#### [WHAT NEEDS TO BE DONE]
In the entries below, count the lines that contain the word "Contact" and give only that number.

[Collected data]
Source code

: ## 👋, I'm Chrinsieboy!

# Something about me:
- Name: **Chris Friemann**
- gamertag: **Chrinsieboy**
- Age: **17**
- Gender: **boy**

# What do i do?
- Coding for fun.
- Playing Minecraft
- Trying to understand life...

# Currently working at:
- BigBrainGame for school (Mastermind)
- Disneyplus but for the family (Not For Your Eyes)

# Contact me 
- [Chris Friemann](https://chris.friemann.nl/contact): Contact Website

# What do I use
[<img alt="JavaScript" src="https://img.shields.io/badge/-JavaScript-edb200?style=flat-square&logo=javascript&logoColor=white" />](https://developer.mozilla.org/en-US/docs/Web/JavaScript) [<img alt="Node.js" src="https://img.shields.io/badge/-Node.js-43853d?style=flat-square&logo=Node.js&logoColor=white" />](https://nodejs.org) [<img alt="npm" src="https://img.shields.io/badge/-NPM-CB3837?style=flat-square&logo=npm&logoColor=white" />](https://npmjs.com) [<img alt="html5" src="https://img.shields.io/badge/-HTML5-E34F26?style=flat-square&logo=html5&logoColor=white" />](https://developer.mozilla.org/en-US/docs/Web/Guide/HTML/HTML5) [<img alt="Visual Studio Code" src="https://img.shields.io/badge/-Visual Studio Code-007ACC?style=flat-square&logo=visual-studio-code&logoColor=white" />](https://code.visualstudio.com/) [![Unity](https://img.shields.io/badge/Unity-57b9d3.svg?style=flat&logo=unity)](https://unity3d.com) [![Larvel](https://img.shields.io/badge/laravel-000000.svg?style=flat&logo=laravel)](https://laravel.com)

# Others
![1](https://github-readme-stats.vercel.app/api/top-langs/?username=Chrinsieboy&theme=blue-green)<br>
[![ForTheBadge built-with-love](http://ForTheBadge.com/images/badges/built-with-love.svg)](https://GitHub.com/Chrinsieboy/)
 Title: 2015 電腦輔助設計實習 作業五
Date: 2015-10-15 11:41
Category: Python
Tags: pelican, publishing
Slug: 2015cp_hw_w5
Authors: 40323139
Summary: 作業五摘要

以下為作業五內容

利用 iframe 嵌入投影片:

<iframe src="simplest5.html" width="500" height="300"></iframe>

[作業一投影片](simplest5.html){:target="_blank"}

#### [WRITTEN ANSWER]
2